The Troubles: Eighteen British soldiers are killed in an ambush by the Provisional Irish Republican Army near Warrenpoint, Northern Ireland, in the deadliest attack on British forces during Operation Banner. An IRA bomb also kills British royal family member Lord Mountbatten and three others on his boat at Mullaghmore, Republic of Ireland.
The Troubles
The Troubles were an ethno-nationalist conflict in Northern Ireland that lasted for about 30 years from the late 1960s to 1998. Also known internationally as the Northern Ireland conflict, it began in the late 1960s and is usually deemed to have ended with the Good Friday Agreement of 1998. Although the Troubles mostly took place in Northern Ireland, at times violence spilled over into parts of the Republic of Ireland, England, and mainland Europe.
Warrenpoint ambush
The Warrenpoint ambush, also known as the Narrow Water ambush, the Warrenpoint massacre or the Narrow Water massacre, was a guerrilla attack by the Provisional Irish Republican Army on 27 August 1979. The Provisional IRA's South Armagh Brigade ambushed a British Army convoy with two large roadside bombs at Narrow Water Castle outside Warrenpoint, Northern Ireland. The first bomb was aimed at the convoy itself, and the second targeted the incoming reinforcements and the command point set up to deal with the incident. Provisional IRA volunteers hidden in nearby woodland also allegedly fired on the troops, who returned fire. The castle is on the banks of the Newry River, which marks the border between Northern Ireland and the Republic of Ireland.
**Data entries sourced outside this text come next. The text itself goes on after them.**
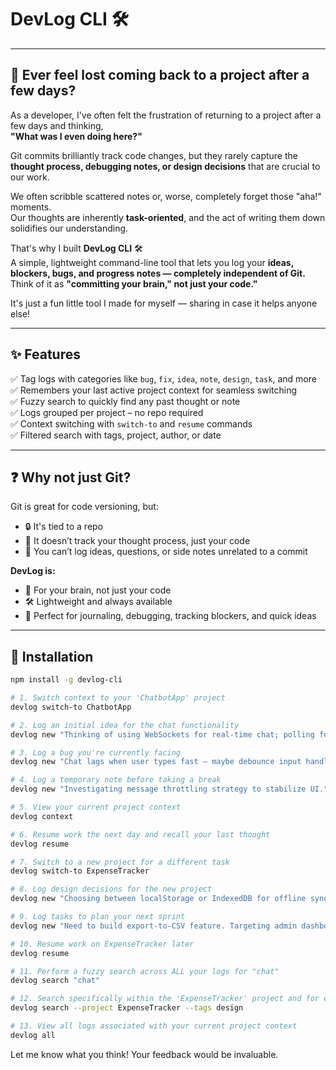 # DevLog CLI 🛠️

---

## 🧠 Ever feel lost coming back to a project after a few days?

As a developer, I've often felt the frustration of returning to a project after a few days and thinking,  
**"What was I even doing here?"**

Git commits brilliantly track code changes, but they rarely capture the **thought process, debugging notes, or design decisions** that are crucial to our work.

We often scribble scattered notes or, worse, completely forget those "aha!" moments.  
Our thoughts are inherently **task-oriented**, and the act of writing them down solidifies our understanding.

That's why I built **DevLog CLI** 🛠️  
A simple, lightweight command-line tool that lets you log your **ideas, blockers, bugs, and progress notes — completely independent of Git.**  
Think of it as **"committing your brain," not just your code."**

It's just a fun little tool I made for myself — sharing in case it helps anyone else!



---

## ✨ Features

✅ Tag logs with categories like `bug`, `fix`, `idea`, `note`, `design`, `task`, and more  
✅ Remembers your last active project context for seamless switching  
✅ Fuzzy search to quickly find any past thought or note  
✅ Logs grouped per project – no repo required  
✅ Context switching with `switch-to` and `resume` commands  
✅ Filtered search with tags, project, author, or date  

---

## ❓ Why not just Git?

Git is great for code versioning, but:

- 🔒 It's tied to a repo  
- 🧠 It doesn’t track your thought process, just your code  
- 📄 You can’t log ideas, questions, or side notes unrelated to a commit  

**DevLog is:**

- 🧠 For your brain, not just your code  
- 🛠️ Lightweight and always available  
- 💬 Perfect for journaling, debugging, tracking blockers, and quick ideas  

---

## 🚀 Installation

```bash
npm install -g devlog-cli

# 1. Switch context to your 'ChatbotApp' project
devlog switch-to ChatbotApp

# 2. Log an initial idea for the chat functionality
devlog new "Thinking of using WebSockets for real-time chat; polling feels clunky." -t idea -a "Rupanjan"

# 3. Log a bug you're currently facing
devlog new "Chat lags when user types fast — maybe debounce input handlers?" -t bug -a "Rupanjan"

# 4. Log a temporary note before taking a break
devlog new "Investigating message throttling strategy to stabilize UI." -t note -a "Rupanjan"

# 5. View your current project context
devlog context

# 6. Resume work the next day and recall your last thought
devlog resume

# 7. Switch to a new project for a different task
devlog switch-to ExpenseTracker

# 8. Log design decisions for the new project
devlog new "Choosing between localStorage or IndexedDB for offline sync." -t design -a "Rupanjan"

# 9. Log tasks to plan your next sprint
devlog new "Need to build export-to-CSV feature. Targeting admin dashboard first." -t task -a "Rupanjan"

# 10. Resume work on ExpenseTracker later
devlog resume

# 11. Perform a fuzzy search across ALL your logs for "chat"
devlog search "chat"

# 12. Search specifically within the 'ExpenseTracker' project and for entries tagged 'design'
devlog search --project ExpenseTracker --tags design

# 13. View all logs associated with your current project context
devlog all

```
Let me know what you think! Your feedback would be invaluable.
Provisional Irish Republican Army
The Provisional Irish Republican Army, officially known as the Irish Republican Army and informally known as the Provos, was an Irish republican paramilitary force that sought to end British rule in Northern Ireland, facilitate Irish reunification and bring about an independent republic encompassing all of Ireland. It was the most active republican paramilitary group during the Troubles. It argued that the all-island Irish Republic continued to exist, and it saw itself as that state's army, the sole legitimate successor to the original IRA from the Irish War of Independence. It was designated a terrorist organisation in the United Kingdom and an unlawful organisation in the Republic of Ireland, both of whose authority it rejected.